Information supplied =>
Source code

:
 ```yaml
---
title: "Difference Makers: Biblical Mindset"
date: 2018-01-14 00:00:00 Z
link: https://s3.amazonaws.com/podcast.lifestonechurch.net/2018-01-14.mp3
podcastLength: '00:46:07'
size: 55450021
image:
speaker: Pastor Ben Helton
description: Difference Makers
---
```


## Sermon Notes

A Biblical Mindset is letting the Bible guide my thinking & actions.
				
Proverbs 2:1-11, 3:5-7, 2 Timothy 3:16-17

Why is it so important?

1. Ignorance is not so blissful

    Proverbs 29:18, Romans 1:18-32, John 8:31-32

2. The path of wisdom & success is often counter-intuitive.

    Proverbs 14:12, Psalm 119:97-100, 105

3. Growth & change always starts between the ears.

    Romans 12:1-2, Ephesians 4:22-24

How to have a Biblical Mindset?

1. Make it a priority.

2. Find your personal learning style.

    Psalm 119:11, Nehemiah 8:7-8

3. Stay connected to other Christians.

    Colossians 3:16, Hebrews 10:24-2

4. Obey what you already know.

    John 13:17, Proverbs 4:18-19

What you have to do => Filter the data down to the lines that contain the string "Romans", and copy them.

Reply to the task =>
    Proverbs 29:18, Romans 1:18-32, John 8:31-32
    Romans 12:1-2, Ephesians 4:22-24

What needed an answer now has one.